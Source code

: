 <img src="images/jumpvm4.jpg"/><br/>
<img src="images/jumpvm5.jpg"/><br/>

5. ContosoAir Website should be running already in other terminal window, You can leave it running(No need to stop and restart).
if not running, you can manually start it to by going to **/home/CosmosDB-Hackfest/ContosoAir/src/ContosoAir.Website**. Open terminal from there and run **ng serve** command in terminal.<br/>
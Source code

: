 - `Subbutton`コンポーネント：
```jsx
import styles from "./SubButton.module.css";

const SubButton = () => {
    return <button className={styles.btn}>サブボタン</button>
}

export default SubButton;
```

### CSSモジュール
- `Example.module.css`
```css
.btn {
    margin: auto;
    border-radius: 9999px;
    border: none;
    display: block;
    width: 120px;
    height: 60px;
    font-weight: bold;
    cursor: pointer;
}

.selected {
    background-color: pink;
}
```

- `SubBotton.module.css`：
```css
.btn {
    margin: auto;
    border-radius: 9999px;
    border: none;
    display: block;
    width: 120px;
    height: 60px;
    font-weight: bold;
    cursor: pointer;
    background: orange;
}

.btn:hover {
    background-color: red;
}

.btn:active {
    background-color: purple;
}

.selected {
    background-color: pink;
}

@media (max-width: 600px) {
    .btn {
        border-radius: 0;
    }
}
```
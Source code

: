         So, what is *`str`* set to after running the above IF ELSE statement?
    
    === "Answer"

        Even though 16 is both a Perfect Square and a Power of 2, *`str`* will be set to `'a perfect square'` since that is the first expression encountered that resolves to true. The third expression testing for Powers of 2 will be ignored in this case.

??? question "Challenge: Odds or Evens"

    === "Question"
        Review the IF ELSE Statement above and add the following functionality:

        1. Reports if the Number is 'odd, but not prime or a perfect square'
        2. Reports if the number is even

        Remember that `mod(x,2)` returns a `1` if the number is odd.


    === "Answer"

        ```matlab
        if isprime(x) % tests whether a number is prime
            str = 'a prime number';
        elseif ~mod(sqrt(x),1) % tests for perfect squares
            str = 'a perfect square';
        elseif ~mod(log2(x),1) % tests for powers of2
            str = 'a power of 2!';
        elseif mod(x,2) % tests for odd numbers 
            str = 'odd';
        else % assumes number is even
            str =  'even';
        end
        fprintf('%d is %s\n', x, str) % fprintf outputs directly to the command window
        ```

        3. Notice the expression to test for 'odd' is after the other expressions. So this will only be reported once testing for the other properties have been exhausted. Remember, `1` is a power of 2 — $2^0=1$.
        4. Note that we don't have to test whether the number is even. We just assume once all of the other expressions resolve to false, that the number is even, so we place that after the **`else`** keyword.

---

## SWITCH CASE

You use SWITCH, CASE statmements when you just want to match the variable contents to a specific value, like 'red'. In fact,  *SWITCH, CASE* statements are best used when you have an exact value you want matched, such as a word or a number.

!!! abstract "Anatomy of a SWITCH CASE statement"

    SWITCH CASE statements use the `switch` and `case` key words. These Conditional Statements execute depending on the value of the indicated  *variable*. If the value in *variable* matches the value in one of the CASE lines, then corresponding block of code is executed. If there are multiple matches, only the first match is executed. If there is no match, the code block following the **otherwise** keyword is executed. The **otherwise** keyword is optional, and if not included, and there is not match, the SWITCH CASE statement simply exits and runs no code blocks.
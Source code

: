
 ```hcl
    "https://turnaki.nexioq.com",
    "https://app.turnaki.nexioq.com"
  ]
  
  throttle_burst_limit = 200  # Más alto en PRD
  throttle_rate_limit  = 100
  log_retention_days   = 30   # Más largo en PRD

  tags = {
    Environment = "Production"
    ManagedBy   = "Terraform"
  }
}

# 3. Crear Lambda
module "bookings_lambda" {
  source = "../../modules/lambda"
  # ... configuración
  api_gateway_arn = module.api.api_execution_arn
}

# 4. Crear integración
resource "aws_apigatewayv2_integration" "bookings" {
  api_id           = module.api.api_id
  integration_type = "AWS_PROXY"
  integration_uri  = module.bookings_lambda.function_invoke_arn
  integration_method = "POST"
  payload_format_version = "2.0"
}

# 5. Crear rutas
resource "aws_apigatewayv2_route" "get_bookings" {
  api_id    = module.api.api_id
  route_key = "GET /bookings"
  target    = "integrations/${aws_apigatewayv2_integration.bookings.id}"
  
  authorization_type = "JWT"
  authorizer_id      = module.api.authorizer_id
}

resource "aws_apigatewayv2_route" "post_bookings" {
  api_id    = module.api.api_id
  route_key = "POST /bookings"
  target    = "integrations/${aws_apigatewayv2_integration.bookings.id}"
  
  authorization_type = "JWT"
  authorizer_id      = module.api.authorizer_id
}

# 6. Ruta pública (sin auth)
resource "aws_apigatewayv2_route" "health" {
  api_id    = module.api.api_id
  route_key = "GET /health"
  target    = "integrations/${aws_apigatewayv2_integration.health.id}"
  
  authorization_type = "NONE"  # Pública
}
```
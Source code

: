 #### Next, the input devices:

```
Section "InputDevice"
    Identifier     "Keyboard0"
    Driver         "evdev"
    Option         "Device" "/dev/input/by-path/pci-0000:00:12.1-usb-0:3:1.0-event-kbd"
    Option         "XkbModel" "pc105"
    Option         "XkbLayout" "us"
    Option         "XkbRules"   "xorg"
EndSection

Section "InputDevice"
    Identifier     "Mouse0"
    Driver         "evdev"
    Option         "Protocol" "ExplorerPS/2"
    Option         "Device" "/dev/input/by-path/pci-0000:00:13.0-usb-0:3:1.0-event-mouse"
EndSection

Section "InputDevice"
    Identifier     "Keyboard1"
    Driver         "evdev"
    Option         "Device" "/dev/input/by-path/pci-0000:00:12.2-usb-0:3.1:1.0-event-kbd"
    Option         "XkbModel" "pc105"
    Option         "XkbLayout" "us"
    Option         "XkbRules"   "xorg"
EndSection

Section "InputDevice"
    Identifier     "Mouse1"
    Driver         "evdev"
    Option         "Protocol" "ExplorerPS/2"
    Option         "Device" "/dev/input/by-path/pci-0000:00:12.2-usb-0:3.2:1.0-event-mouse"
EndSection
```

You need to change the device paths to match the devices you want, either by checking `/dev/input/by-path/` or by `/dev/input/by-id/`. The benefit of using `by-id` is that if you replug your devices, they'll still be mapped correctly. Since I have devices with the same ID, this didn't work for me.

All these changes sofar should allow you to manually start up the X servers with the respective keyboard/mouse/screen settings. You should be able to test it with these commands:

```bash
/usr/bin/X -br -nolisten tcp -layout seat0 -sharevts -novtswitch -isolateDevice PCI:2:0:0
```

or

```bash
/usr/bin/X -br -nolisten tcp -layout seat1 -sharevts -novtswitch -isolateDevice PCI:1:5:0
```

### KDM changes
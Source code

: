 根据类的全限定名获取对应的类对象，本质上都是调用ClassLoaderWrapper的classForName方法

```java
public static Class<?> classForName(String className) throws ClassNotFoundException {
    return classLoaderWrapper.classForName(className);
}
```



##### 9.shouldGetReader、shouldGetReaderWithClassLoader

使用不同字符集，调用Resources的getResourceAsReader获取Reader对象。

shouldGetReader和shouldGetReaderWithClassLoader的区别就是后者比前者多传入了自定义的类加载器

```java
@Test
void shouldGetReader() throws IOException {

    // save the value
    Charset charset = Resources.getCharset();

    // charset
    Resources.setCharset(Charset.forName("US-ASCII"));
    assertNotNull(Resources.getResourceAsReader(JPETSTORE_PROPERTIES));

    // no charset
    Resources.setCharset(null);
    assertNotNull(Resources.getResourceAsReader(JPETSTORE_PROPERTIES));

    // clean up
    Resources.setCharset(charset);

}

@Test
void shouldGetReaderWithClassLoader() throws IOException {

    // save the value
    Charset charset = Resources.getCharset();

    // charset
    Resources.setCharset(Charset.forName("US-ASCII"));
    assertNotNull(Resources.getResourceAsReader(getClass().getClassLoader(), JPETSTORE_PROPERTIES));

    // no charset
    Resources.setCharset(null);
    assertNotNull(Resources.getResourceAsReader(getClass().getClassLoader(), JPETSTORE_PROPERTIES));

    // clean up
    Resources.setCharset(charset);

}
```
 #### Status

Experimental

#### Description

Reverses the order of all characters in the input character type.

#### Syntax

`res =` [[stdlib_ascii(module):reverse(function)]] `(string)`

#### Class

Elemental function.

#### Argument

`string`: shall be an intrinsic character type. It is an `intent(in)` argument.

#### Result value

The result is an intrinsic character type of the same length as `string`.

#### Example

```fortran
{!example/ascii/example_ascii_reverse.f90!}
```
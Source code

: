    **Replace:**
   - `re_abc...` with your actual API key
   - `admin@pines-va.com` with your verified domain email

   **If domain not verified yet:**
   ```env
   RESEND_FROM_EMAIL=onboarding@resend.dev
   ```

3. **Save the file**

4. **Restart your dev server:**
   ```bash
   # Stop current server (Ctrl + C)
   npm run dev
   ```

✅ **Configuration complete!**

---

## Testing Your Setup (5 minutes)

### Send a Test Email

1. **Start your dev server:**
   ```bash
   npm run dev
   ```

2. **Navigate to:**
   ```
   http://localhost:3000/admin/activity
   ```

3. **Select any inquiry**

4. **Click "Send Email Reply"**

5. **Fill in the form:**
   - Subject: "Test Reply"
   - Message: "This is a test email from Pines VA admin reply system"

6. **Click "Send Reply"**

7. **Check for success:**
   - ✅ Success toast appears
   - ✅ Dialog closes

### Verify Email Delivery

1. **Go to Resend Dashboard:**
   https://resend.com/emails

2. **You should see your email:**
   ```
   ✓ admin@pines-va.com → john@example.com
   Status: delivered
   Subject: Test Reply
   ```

• • •

--- Instructions to follow ---
Report the count of lines in the entries that contain "color". Nothing else should be given.

--- Your solution ---
4